Why Is The NY Times Running A Ridiculous, Conflicted Op-Ed Against Google?

from the mistakes-galore dept

Paul Kedrosky points us to an absolutely ridiculous op-ed in the NY Times from a guy who runs a price comparison search engine that offered little of value and reasonably was punished by Google for it. But the guy tries to make a federal case out of his own poor ranking, suggesting that the government needs to regulate Google because the company was so bold as to recognize that people weren't searching for his lame price-comparison site and probably would find others more appropriate. Kedrosky picks apart the piece brilliantly:
Gosh, what a shocker. Someone in search with no web traffic.... wants someone in search with a lot of web traffic, Google, to send his company buckets of visitors. Amazing.

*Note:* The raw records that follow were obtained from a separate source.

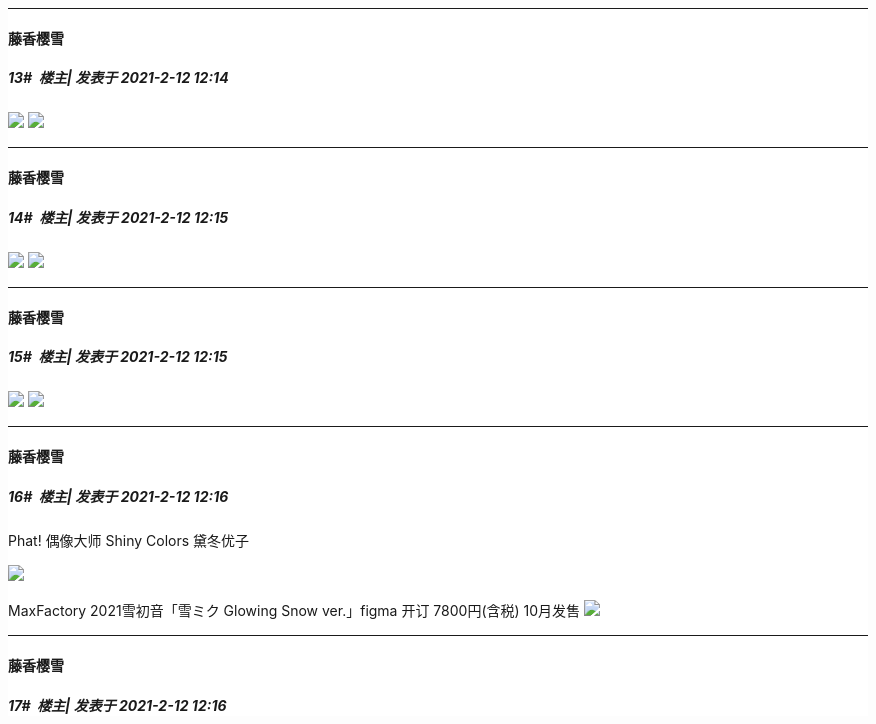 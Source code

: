 
-----

####  藤香樱雪  
##### 13#         楼主| 发表于 2021-2-12 12:14


<img src="http://wx2.sinaimg.cn/mw690/70745653ly1gnjhv1dqntj20m842gb29.jpg" referrerpolicy="no-referrer">

<img src="http://wx4.sinaimg.cn/mw690/70745653ly1gnjfb2ejkej20kb0ncgwy.jpg" referrerpolicy="no-referrer">


-----

####  藤香樱雪  
##### 14#         楼主| 发表于 2021-2-12 12:15


<img src="http://wx4.sinaimg.cn/mw690/70745653ly1gnjhy8wvrkj20nh1b047l.jpg" referrerpolicy="no-referrer">

<img src="http://wx2.sinaimg.cn/mw690/70745653ly1gnjfb2kxrsj20nh0nhajo.jpg" referrerpolicy="no-referrer">


-----

####  藤香樱雪  
##### 15#         楼主| 发表于 2021-2-12 12:15


<img src="http://wx1.sinaimg.cn/mw690/70745653ly1gnjht95vtkj20u00u0gqh.jpg" referrerpolicy="no-referrer">

<img src="http://wx4.sinaimg.cn/mw690/70745653ly1gnjhv16pcgj20hi3pshaz.jpg" referrerpolicy="no-referrer">


-----

####  藤香樱雪  
##### 16#         楼主| 发表于 2021-2-12 12:16


Phat! 偶像大师 Shiny Colors 黛冬优子 ​​​​

<img src="http://wx1.sinaimg.cn/mw690/70745653ly1gnjf8otvkoj20ha0nc1dg.jpg" referrerpolicy="no-referrer">


MaxFactory 2021雪初音「雪ミク Glowing Snow ver.」figma 开订 7800円(含税) 10月发售
<img src="http://wx3.sinaimg.cn/mw690/70745653ly1gnjf58koomj20m80gojvz.jpg" referrerpolicy="no-referrer">


-----

####  藤香樱雪  
##### 17#         楼主| 发表于 2021-2-12 12:16

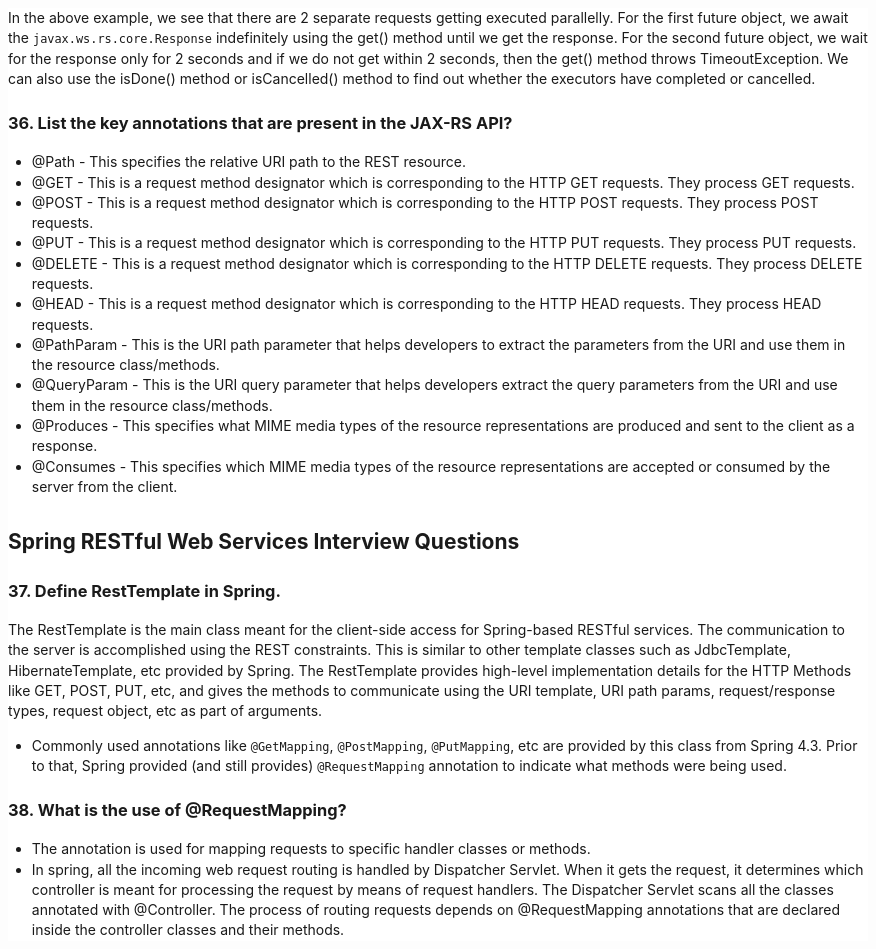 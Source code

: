 In the above example, we see that there are 2 separate requests getting executed parallelly. For the first future object, we await the `javax.ws.rs.core.Response` indefinitely using the get() method until we get the response. For the second future object, we wait for the response only for 2 seconds and if we do not get within 2 seconds, then the get() method throws TimeoutException. We can also use the isDone() method or isCancelled() method to find out whether the executors have completed or cancelled.

### 36. List the key annotations that are present in the JAX-RS API?

-   @Path - This specifies the relative URI path to the REST resource.
-   @GET - This is a request method designator which is corresponding to the HTTP GET requests. They process GET requests.
-   @POST - This is a request method designator which is corresponding to the HTTP POST requests. They process POST requests.
-   @PUT - This is a request method designator which is corresponding to the HTTP PUT requests. They process PUT requests.
-   @DELETE - This is a request method designator which is corresponding to the HTTP DELETE requests. They process DELETE requests.
-   @HEAD - This is a request method designator which is corresponding to the HTTP HEAD requests. They process HEAD requests.
-   @PathParam - This is the URI path parameter that helps developers to extract the parameters from the URI and use them in the resource class/methods.
-   @QueryParam - This is the URI query parameter that helps developers extract the query parameters from the URI and use them in the resource class/methods.
-   @Produces - This specifies what MIME media types of the resource representations are produced and sent to the client as a response.
-   @Consumes - This specifies which MIME media types of the resource representations are accepted or consumed by the server from the client.

## Spring RESTful Web Services Interview Questions

### 37. Define RestTemplate in Spring.

The RestTemplate is the main class meant for the client-side access for Spring-based RESTful services. The communication to the server is accomplished using the REST constraints. This is similar to other template classes such as JdbcTemplate, HibernateTemplate, etc provided by Spring. The RestTemplate provides high-level implementation details for the HTTP Methods like GET, POST, PUT, etc, and gives the methods to communicate using the URI template, URI path params, request/response types, request object, etc as part of arguments.

-   Commonly used annotations like `@GetMapping`, `@PostMapping`, `@PutMapping`, etc are provided by this class from Spring 4.3. Prior to that, Spring provided (and still provides) `@RequestMapping` annotation to indicate what methods were being used.

### 38. What is the use of @RequestMapping?

-   The annotation is used for mapping requests to specific handler classes or methods.
-   In spring, all the incoming web request routing is handled by Dispatcher Servlet. When it gets the request, it determines which controller is meant for processing the request by means of request handlers. The Dispatcher Servlet scans all the classes annotated with @Controller. The process of routing requests depends on @RequestMapping annotations that are declared inside the controller classes and their methods.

The OpEd goes downhill from there. We get a litany of silly complaints, like the idea that Google doesn't innovate, that it just buys stuff from others, and that Google's Maps and other products have hurt other companies. Yeesh. I'll say this really slowly: Consumers want products that work together, simplify our lives, and solve problems. For this nitwit to want to throw us back to a world where we need point products -- maps here, directions there, product search there, email over there, etc. -- as some sort of full-employment act for me-too companies that can't get web traffic on their own merits is batshit nuts.
Furthermore, the guy's claim in the article that Google went out of its way to make his company "disappear" simply isn't supported by the evidence at all. Again, Kedrosky rips this argument to shreds:
Really? Google went out of its way to make a tiny product search company in the U.K. disappear? That would be a great story if true....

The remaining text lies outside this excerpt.